Les Belges n'ont décidément pas de chance avec les multinationales. Leurs mésaventures font vite le tour du monde. Souvenez-vous de la fermeture de l'usine de Vilvoorde par le Groupe Renault en 1997 ; une plateforme de production où les incontournables questions de productivité et de compétitivité ne se posaient nullement.
La raison invoquée par le constructeur automobile: rationaliser sa production en Europe et, partant, réaliser des économies considérables, à la fois en coûts d'investissements et de production. D'où sa décision de mettre 3100 ouvriers belges sur la paille. Chacun d'entre eux a reçu quelques prébendes : 500  sont partis en préretraite, 400 sont restés sur le site parce qu'elles étaient juste au-dessous de la limite d'âge fixée pour les départs en préretraite et tous les autres ont été licenciés. Une partie d'entre eux n'ont néanmoins pas pu retrouver des emplois à la hauteur de leurs compétences et ils ont, de toute façon, vécu une rupture extrêmement douloureuse.

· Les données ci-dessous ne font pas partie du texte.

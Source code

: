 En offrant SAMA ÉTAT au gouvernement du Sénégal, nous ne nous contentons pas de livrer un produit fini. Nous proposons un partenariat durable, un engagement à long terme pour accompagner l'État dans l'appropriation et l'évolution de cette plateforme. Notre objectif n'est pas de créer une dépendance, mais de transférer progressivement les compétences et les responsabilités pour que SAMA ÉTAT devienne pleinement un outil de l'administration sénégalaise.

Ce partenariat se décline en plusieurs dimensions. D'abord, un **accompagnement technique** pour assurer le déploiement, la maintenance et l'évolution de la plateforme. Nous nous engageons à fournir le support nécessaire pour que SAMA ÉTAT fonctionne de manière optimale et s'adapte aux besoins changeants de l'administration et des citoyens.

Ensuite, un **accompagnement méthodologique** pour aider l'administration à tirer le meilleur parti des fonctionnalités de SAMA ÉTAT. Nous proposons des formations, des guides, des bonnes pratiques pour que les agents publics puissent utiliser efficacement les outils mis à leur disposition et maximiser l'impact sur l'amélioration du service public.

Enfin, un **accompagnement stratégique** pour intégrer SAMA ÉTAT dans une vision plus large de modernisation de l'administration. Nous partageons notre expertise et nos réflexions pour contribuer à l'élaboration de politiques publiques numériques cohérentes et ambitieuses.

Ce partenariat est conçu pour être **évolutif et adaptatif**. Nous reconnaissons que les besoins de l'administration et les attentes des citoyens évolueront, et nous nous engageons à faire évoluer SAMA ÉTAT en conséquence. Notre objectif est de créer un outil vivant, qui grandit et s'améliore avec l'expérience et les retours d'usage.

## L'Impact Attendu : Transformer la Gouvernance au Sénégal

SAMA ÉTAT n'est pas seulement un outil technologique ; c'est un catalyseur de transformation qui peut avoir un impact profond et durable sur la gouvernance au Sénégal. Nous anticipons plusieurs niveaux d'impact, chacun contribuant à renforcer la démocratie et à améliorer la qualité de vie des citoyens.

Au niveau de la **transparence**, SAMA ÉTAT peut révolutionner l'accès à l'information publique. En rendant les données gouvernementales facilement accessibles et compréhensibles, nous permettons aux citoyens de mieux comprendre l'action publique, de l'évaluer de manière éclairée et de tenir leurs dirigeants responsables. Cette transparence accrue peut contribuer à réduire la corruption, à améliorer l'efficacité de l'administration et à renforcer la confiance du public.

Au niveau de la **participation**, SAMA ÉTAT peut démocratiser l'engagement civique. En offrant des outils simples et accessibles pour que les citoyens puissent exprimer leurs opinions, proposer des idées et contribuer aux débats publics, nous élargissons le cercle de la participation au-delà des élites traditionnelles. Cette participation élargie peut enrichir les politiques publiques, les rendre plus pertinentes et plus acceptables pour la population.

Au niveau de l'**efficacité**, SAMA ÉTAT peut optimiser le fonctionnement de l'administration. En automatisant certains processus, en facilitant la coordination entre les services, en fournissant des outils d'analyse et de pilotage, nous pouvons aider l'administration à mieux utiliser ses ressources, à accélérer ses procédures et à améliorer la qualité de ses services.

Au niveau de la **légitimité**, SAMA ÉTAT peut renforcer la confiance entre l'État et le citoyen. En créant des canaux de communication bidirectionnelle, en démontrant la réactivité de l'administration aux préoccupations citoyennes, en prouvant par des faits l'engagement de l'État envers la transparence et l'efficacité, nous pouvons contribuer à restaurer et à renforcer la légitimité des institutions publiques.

Treize ans et plusieurs délocalisations plus tard, le Plat Pays se retrouve encore confronté à un cas d'école.
Face à une grève de ses employés, la filiale belge de Brink's a annoncé dernièrement son intention de déposer le bilan, provoquant la colère des syndicats qui ont pris un risque en refusant le plan de restructuration mis sur table et se mettant en grève avec occupation des locaux. Ceci d'autant plus que plan qui leur a été proposé ne visait, vraisemblablement pas, à garantir la pérennité de l'emploi mais plutôt à faciliter leur licenciement dans le cas d'une fermeture visiblement déjà prévue.

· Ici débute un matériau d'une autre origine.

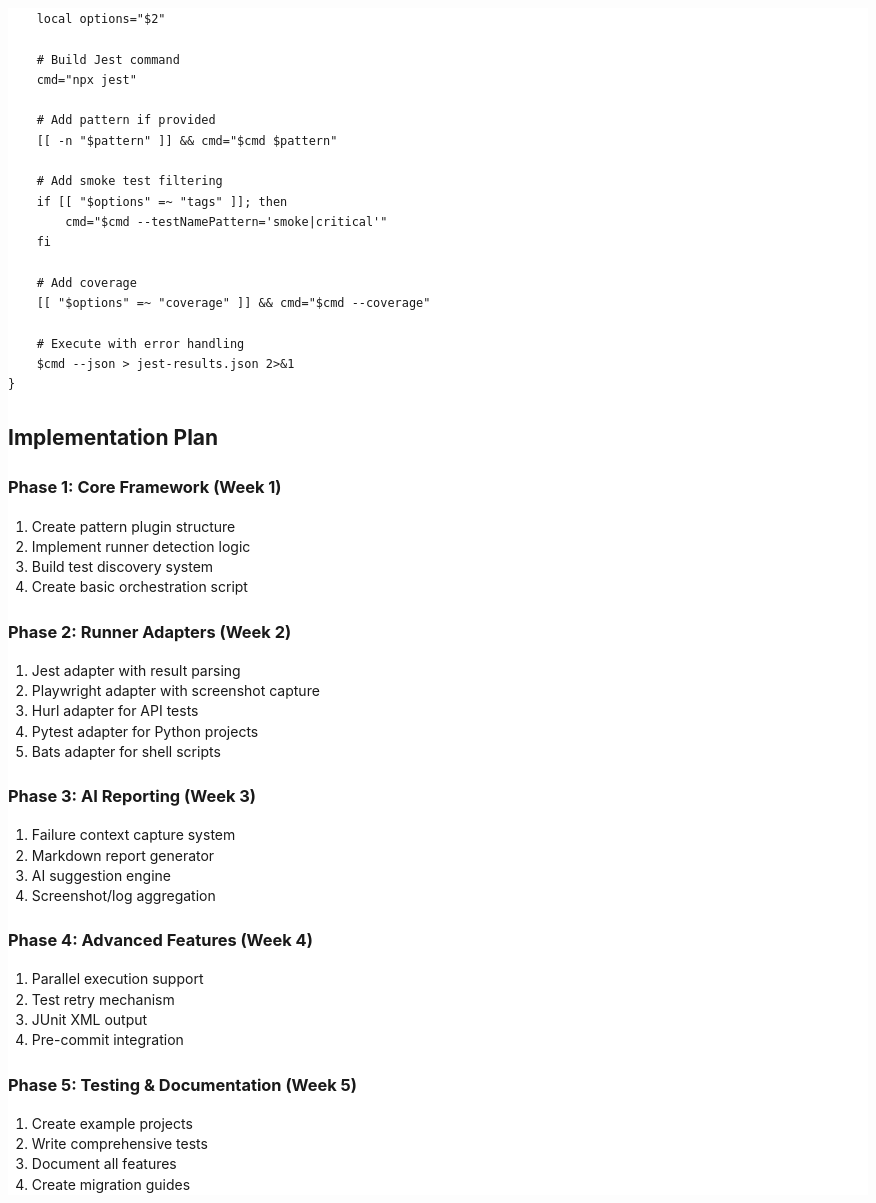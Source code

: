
 ```
    local options="$2"
    
    # Build Jest command
    cmd="npx jest"
    
    # Add pattern if provided
    [[ -n "$pattern" ]] && cmd="$cmd $pattern"
    
    # Add smoke test filtering
    if [[ "$options" =~ "tags" ]]; then
        cmd="$cmd --testNamePattern='smoke|critical'"
    fi
    
    # Add coverage
    [[ "$options" =~ "coverage" ]] && cmd="$cmd --coverage"
    
    # Execute with error handling
    $cmd --json > jest-results.json 2>&1
}
```

## Implementation Plan

### Phase 1: Core Framework (Week 1)
1. Create pattern plugin structure
2. Implement runner detection logic
3. Build test discovery system
4. Create basic orchestration script

### Phase 2: Runner Adapters (Week 2)
1. Jest adapter with result parsing
2. Playwright adapter with screenshot capture
3. Hurl adapter for API tests
4. Pytest adapter for Python projects
5. Bats adapter for shell scripts

### Phase 3: AI Reporting (Week 3)
1. Failure context capture system
2. Markdown report generator
3. AI suggestion engine
4. Screenshot/log aggregation

### Phase 4: Advanced Features (Week 4)
1. Parallel execution support
2. Test retry mechanism
3. JUnit XML output
4. Pre-commit integration

### Phase 5: Testing & Documentation (Week 5)
1. Create example projects
2. Write comprehensive tests
3. Document all features
4. Create migration guides
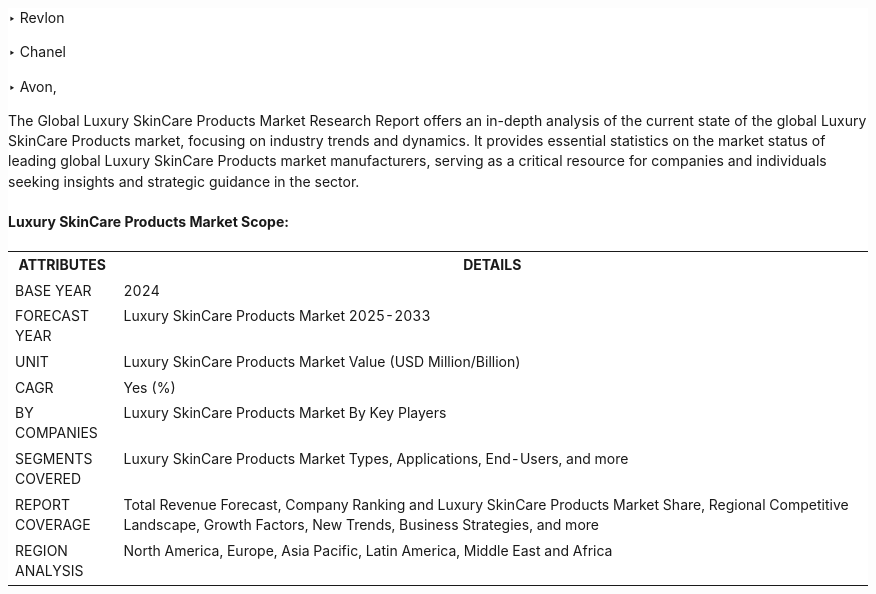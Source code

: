 ‣ Revlon

‣ Chanel

‣ Avon,

The Global Luxury SkinCare Products Market Research Report offers an in-depth analysis of the current state of the global Luxury SkinCare Products market, focusing on industry trends and dynamics. It provides essential statistics on the market status of leading global Luxury SkinCare Products market manufacturers, serving as a critical resource for companies and individuals seeking insights and strategic guidance in the sector.

<h4>Luxury SkinCare Products Market Scope:</h4>
<table>
<tr>
<th>ATTRIBUTES</th>
<th>DETAILS</th>
</tr>
<tr>
<td>BASE YEAR</td>
<td>2024</td>
</tr>
<tr>
<td>FORECAST YEAR</td>
<td>Luxury SkinCare Products Market 2025-2033</td>
</tr>
<tr>
<td>UNIT</td>
<td>Luxury SkinCare Products Market Value (USD Million/Billion)</td>
<tr>
<td>CAGR</td>
<td>Yes (%)</td>
</tr>
</tr>
<tr>
<td>BY COMPANIES</td>
<td>Luxury SkinCare Products Market By Key Players</td>
</tr>
<tr>
<td>SEGMENTS COVERED</td>
<td>Luxury SkinCare Products Market Types, Applications, End-Users, and more</td>
</tr>
<tr>
<td>REPORT COVERAGE</td>
<td>Total Revenue Forecast, Company Ranking and Luxury SkinCare Products Market Share, Regional Competitive Landscape, Growth Factors, New Trends, Business Strategies, and more</td>
</tr>
<tr>
<td>REGION ANALYSIS</td>
<td>North America, Europe, Asia Pacific, Latin America, Middle East and Africa</td>
</tr>
</table>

Ce dépôt de bilan a été d'ailleurs violemment attaqué par tous les partenaires sociaux, y compris par le ministre de l'Emploi et le ministère public belge. Selon ce dernier, les dirigeants de Brink's ont commis une infraction à la loi sur les faillites et à celles sur le détournement et sur le blanchiment.
Le tribunal a donc décidé de nommer administrateurs provisoires, refusé cet aveu de faillite, le parquet a ouvert une information judiciaire pour abus de biens sociaux et les 450 salariés ont décidé de reprendre le travail ce lundi.
Renault est un constructeur automobile français et Brink's  un convoyeur de fond américain. Deux multinationales qui n'ont de commun sauf le fait qu'ils ont transformé leur restructuration ; le premier en fermeture d'usine et le second en faillite.
Si Renault a tiré profit des lois sociales belges, Brink's a essayé de les contourner. Dans un cas comme dans l'autre, des centaines d'employés en ont fait les frais.
Les deux multinationales étant présentes en force au Maroc, il faudrait donc que les pouvoirs publics ne soient pas motivés par leurs seules créations d'emplois, certes importantes, mais aussi par le maintien de celui-ci en cas de problèmes.